DATA EXTRACTS START

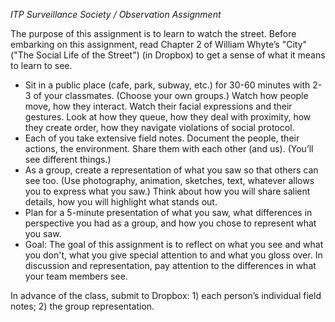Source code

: _ITP Surveillance Society / Observation Assignment_

The purpose of this assignment is to learn to watch the street. Before embarking on this assignment, read Chapter 2 of William Whyte’s "City" ("The Social Life of the Street") (in Dropbox) to get a sense of what it means to learn to see. 

- Sit in a public place (cafe, park, subway, etc.) for 30-60 minutes with 2-3 of your classmates. (Choose your own groups.) Watch how people move, how they interact. Watch their facial expressions and their gestures. Look at how they queue, how they deal with proximity, how they create order, how they navigate violations of social protocol.
- Each of you take extensive field notes. Document the people, their actions, the environment. Share them with each other (and us). (You’ll see different things.)
- As a group, create a representation of what you saw so that others can see too. (Use photography, animation, sketches, text, whatever allows you to express what you saw.) Think about how you will share salient details, how you will highlight what stands out. 
- Plan for a 5-minute presentation of what you saw, what differences in perspective you had as a group, and how you chose to represent what you saw.
- Goal: The goal of this assignment is to reflect on what you see and what you don't, what you give special attention to and what you gloss over. In discussion and representation, pay attention to the differences in what your team members see.

In advance of the class, submit to Dropbox: 1) each person’s individual field notes; 2) the group representation.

DATA EXTRACTS END

TASK DESCRIPTION:
Copy all records exactly, no images.

TASK RESULT:
Source code

: _ITP Surveillance Society / Observation Assignment_

The purpose of this assignment is to learn to watch the street. Before embarking on this assignment, read Chapter 2 of William Whyte’s "City" ("The Social Life of the Street") (in Dropbox) to get a sense of what it means to learn to see. 

- Sit in a public place (cafe, park, subway, etc.) for 30-60 minutes with 2-3 of your classmates. (Choose your own groups.) Watch how people move, how they interact. Watch their facial expressions and their gestures. Look at how they queue, how they deal with proximity, how they create order, how they navigate violations of social protocol.
- Each of you take extensive field notes. Document the people, their actions, the environment. Share them with each other (and us). (You’ll see different things.)
- As a group, create a representation of what you saw so that others can see too. (Use photography, animation, sketches, text, whatever allows you to express what you saw.) Think about how you will share salient details, how you will highlight what stands out. 
- Plan for a 5-minute presentation of what you saw, what differences in perspective you had as a group, and how you chose to represent what you saw.
- Goal: The goal of this assignment is to reflect on what you see and what you don't, what you give special attention to and what you gloss over. In discussion and representation, pay attention to the differences in what your team members see.

In advance of the class, submit to Dropbox: 1) each person’s individual field notes; 2) the group representation.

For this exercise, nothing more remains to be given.